Legionnaires' Rebellion and Bucharest Pogrom - Background

Background

Following World War I, Romania gained many new territories, turning it into "Greater Romania". However, the approval of Union with these territories came with the condition of granting rights to ethnic minorities. The new territories, especially Bessarabia and Bukovina, included large numbers of Jewish people, whose presence stood out because their clothing, customs, and language were different from those common in Romania. Intellectuals, a wide array of political parties and the clergy led an anti-Semitic campaign; many of these eventually came to cast their political lot in alliance with Nazi Germany.

The Molotov-Ribbentrop Pact (August 1939) gave the Soviet Union a green light to take back Bessarabia in June 1940 (see June 1940 Soviet Ultimatum, and Soviet occupation of Bessarabia and Northern Bukovina), and in August 1940 Germany and Italy's mediation of Romania's disputes with Hungary about Transylvania (resulting in the Second Vienna Award), and with Bulgaria about Dobruja (resulting in the Treaty of Craiova), caused large areas of Romania to be transferred back to Hungarian and Bulgarian control.

During the Romanian Army's withdrawal from Bessarabia, some of the local residents demonstrated their joy. Attacks on the soldiers by locals are also documented. Various reports speak of attacks on the retreating soldiers by Jews, though their veracity is disputed, and some have been proven to be fabrications. Additionally, although the reports defined all of them as "Jews", among the celebrators and attackers were Ukrainians, Russians, pro-Communists, newly-released criminals, and ethnic Romanians. These reports, regardless of veracity, did much to incite many Romanians against Jews, strengthening existing anti-Semitic sentiment.
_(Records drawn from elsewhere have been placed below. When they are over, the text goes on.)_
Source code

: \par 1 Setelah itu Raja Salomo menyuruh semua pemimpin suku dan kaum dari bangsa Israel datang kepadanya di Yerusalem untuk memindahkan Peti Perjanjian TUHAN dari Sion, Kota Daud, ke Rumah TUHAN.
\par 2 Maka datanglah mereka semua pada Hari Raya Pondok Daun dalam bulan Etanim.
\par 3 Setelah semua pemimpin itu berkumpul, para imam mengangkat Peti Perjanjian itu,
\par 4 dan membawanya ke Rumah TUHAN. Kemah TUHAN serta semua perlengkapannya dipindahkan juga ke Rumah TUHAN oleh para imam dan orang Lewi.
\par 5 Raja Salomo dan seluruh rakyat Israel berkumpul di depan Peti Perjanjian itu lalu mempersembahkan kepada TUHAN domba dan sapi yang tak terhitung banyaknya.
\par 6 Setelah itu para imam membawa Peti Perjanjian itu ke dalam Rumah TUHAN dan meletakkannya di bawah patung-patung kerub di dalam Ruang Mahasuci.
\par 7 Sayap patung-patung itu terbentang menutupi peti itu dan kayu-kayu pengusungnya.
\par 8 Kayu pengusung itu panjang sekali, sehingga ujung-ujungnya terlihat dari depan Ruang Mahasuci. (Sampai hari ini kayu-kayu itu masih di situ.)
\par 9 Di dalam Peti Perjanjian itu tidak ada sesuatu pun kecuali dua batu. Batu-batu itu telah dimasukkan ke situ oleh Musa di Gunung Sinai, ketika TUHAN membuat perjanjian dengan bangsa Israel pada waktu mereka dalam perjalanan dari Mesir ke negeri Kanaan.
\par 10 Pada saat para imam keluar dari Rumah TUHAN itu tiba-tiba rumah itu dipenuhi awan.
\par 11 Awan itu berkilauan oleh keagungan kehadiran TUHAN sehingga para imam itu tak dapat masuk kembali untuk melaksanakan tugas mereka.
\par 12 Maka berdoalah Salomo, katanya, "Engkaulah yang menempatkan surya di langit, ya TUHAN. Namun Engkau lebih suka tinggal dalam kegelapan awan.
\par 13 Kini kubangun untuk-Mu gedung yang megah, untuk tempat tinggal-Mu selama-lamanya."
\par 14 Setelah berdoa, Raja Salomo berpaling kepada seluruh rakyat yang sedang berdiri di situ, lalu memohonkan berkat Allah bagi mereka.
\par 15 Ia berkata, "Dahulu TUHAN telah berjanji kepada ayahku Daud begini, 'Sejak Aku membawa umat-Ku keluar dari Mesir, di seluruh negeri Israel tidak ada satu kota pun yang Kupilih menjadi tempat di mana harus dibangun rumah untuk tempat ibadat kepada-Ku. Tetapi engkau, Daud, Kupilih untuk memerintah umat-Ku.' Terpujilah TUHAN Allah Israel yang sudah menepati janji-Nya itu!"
The Romanian people were traumatized and frustrated by giving up these areas without a war, and the regime's position weakened significantly. The government scapegoated the Jews, with the press' support:

Confronted with an extremely serious crisis and doubting their regime could survive, Romanian government officials turned the Jews into a political “lighting rod,” channeling popular discontent toward the minority. Notable in this report is the reaction of the Romanian press, whose rage was directed more toward Jews than the Soviets, the real aggressors. Given that the Romanian press was censored in 1940, the government must have played a role in this bias. A typical form of anticipatory scapegoating was to let Jewish leaders know that the Romanian authorities might launch acts of repression against the Jews."

The anti-semitic legislation that began with the "Jew Codex" in Romania, and the establishment of the National Legionary State government, which set in motion the laws of Romanianization, which deprived Jewish people of their property and distributed among supporters of the new regime, created an atmosphere in which anti-semitism was seen as legitimate, and even invited.

Politically, control was in the hands of the Conducător Ion Antonescu, and of an anti-semitic fascist government, assembled by Horia Sima. The latter headed the paramilitary Legionnaire movement, the Iron Guard (earlier the Legion of the Archangel Michael; throughout this article, only the name "Legionnaires" is used). There was a great deal of tension between the leaders due to thieving by the Iron Guard from the Jewish population. Antonescu believed the robbery was done in a fashion detrimental to the Romanian economy, and the stolen property did not benefit the government, only the Legionnaires and their associates. Besides the Jewish issue, the Legionnaires, achieving power after many years of persecution by the former regime of King Carol II (which even killed their former leader, Corneliu Zelea Codreanu), were vengeful toward anyone associated with the regime.